EXERCISE DETAILS » Take the data below and copy exactly the lines starting at the one with "#### Categories: Hardware" and finishing at the one with "- **package_name** - tar.gz", both included.
___ AVAILABLE DATA
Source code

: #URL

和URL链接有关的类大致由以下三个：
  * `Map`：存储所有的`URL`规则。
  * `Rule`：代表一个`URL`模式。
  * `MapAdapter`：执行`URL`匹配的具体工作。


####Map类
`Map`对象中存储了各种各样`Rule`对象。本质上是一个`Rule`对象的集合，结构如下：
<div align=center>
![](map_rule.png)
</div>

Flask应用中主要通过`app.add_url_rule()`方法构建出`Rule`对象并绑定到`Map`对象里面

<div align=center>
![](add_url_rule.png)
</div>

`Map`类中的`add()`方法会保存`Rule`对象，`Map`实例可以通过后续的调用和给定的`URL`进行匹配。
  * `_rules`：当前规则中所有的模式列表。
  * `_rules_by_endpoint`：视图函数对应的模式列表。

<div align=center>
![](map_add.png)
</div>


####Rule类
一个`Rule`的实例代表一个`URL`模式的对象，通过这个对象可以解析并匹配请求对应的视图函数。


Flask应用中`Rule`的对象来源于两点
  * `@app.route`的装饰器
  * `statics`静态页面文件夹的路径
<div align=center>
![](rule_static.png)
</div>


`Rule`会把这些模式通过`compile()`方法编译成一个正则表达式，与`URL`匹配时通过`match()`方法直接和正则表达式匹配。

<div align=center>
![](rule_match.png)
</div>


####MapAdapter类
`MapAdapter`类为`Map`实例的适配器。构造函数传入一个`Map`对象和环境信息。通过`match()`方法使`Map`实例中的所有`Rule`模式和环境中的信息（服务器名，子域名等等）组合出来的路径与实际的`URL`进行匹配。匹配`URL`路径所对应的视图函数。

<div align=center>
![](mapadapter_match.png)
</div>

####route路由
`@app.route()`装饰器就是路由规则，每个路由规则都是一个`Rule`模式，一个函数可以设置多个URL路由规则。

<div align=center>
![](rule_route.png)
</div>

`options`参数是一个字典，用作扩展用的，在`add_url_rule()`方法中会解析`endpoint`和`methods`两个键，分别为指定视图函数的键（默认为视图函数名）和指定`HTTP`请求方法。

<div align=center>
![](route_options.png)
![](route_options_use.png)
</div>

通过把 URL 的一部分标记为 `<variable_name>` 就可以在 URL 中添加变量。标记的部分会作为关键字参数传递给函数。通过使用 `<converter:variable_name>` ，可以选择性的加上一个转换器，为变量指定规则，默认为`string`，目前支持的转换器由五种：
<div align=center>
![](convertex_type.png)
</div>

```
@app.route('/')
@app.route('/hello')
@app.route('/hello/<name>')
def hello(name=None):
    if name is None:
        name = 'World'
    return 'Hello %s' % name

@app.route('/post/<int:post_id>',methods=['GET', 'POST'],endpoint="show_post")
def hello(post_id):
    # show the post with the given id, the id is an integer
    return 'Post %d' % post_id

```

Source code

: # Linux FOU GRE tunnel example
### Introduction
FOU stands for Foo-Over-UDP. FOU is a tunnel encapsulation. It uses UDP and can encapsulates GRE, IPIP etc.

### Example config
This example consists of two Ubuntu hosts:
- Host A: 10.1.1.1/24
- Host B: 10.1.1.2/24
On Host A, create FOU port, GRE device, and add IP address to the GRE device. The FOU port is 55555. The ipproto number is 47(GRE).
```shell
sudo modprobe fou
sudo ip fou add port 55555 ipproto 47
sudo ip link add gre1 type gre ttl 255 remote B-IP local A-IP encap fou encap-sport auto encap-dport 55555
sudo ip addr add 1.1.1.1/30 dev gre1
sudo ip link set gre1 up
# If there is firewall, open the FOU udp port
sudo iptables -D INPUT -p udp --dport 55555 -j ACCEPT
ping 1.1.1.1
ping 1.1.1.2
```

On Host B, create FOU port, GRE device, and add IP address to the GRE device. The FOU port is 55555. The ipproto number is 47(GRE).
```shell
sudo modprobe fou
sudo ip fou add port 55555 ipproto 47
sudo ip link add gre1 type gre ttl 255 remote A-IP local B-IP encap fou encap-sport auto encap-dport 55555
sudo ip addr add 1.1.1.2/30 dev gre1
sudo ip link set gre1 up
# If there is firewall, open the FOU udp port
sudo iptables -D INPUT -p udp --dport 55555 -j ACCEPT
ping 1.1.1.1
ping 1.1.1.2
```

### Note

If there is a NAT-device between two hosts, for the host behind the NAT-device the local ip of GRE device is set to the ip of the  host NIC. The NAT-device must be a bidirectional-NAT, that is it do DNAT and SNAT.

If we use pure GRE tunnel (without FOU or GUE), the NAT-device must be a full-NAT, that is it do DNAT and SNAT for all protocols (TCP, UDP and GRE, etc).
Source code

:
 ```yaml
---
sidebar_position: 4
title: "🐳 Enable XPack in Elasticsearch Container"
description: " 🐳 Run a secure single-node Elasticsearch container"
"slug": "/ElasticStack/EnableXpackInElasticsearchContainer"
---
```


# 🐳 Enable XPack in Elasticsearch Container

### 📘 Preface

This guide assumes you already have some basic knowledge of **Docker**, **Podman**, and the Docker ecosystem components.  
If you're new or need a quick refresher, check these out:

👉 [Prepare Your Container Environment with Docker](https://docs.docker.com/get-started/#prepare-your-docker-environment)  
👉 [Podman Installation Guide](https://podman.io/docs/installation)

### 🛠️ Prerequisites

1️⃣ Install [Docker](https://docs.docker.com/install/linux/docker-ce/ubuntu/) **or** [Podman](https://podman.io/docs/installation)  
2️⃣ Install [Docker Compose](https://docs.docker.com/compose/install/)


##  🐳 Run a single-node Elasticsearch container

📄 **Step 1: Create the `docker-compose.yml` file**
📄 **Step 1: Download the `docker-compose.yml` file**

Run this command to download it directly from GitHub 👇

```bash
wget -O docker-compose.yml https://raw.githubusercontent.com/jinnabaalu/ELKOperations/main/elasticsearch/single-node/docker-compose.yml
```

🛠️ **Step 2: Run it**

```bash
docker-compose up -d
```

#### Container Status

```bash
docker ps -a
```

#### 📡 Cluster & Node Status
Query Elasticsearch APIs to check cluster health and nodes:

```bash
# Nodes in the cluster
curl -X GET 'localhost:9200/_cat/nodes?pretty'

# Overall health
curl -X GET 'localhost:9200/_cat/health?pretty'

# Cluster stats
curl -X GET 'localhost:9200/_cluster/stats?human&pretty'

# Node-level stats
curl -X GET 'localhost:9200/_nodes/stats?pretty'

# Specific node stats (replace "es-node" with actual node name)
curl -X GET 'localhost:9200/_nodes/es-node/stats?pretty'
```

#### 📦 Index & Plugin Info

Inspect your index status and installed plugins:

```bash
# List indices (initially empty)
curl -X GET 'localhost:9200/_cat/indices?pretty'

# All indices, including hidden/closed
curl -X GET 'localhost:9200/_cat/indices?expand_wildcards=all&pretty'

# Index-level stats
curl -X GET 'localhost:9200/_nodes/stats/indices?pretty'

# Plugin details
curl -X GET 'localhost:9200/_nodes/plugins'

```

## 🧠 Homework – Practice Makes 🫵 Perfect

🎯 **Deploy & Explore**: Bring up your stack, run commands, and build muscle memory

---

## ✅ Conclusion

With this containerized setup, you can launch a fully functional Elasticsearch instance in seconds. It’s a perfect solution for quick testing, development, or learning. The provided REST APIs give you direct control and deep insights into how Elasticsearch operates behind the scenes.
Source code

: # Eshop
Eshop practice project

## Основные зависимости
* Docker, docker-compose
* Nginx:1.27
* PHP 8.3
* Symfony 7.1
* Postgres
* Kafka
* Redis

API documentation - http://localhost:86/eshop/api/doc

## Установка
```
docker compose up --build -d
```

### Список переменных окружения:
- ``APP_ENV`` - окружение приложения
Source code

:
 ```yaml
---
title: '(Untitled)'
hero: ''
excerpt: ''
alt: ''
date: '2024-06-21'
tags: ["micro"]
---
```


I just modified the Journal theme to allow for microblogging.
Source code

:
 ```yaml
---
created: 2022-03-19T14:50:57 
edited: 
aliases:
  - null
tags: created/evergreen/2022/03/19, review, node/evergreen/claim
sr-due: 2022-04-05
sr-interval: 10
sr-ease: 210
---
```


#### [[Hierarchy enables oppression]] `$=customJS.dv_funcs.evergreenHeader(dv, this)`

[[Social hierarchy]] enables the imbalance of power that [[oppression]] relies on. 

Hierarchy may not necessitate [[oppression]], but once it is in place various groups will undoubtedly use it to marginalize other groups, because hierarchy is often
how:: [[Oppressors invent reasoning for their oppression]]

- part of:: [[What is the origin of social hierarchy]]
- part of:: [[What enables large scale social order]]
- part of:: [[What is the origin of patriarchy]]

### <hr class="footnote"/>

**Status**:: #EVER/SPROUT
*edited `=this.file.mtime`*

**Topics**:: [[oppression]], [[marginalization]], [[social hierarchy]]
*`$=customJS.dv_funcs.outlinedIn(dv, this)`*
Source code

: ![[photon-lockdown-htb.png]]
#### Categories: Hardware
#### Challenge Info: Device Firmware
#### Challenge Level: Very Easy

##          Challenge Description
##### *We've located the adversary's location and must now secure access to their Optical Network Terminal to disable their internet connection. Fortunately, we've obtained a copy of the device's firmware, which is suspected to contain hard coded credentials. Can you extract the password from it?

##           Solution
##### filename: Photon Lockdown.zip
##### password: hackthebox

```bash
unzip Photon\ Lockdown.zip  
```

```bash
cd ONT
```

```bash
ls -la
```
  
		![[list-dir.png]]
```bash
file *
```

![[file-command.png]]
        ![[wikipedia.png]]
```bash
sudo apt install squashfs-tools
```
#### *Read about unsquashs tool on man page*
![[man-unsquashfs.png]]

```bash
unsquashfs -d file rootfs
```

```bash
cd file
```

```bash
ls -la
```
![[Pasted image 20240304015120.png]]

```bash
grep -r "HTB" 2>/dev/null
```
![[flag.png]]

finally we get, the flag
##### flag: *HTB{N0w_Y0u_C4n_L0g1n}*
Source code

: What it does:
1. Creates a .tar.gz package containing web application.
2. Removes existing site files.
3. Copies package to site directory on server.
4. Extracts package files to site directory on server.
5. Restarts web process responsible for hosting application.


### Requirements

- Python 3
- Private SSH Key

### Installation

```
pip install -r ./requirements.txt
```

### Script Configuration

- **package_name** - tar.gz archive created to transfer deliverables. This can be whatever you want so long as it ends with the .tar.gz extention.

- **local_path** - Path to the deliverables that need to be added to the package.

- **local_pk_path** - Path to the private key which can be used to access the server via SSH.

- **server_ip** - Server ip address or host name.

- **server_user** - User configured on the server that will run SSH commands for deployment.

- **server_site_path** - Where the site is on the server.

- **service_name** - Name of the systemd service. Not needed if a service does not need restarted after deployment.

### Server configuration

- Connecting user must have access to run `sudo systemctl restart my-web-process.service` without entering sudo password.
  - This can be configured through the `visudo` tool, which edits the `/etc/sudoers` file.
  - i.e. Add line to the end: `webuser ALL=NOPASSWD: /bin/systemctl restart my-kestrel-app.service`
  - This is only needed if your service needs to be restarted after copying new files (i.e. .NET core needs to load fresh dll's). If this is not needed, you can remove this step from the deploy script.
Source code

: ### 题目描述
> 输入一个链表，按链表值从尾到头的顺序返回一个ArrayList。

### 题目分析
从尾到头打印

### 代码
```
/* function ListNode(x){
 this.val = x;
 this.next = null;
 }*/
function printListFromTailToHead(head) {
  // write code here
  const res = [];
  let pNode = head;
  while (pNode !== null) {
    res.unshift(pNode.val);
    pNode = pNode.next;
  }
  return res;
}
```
______
TASK SOLUTION »
#### Categories: Hardware
#### Challenge Info: Device Firmware
#### Challenge Level: Very Easy

##          Challenge Description
##### *We've located the adversary's location and must now secure access to their Optical Network Terminal to disable their internet connection. Fortunately, we've obtained a copy of the device's firmware, which is suspected to contain hard coded credentials. Can you extract the password from it?

##           Solution
##### filename: Photon Lockdown.zip
##### password: hackthebox

```bash
unzip Photon\ Lockdown.zip  
```

```bash
cd ONT
```

```bash
ls -la
```
  
		![[list-dir.png]]
```bash
file *
```

![[file-command.png]]
        ![[wikipedia.png]]
```bash
sudo apt install squashfs-tools
```
#### *Read about unsquashs tool on man page*
![[man-unsquashfs.png]]

```bash
unsquashfs -d file rootfs
```

```bash
cd file
```

```bash
ls -la
```
![[Pasted image 20240304015120.png]]

```bash
grep -r "HTB" 2>/dev/null
```
![[flag.png]]

finally we get, the flag
##### flag: *HTB{N0w_Y0u_C4n_L0g1n}*
Source code

: What it does:
1. Creates a .tar.gz package containing web application.
2. Removes existing site files.
3. Copies package to site directory on server.
4. Extracts package files to site directory on server.
5. Restarts web process responsible for hosting application.


### Requirements

- Python 3
- Private SSH Key

### Installation

```
pip install -r ./requirements.txt
```

### Script Configuration

- **package_name** - tar.gz archive created to transfer deliverables. This can be whatever you want so long as it ends with the .tar.gz extention.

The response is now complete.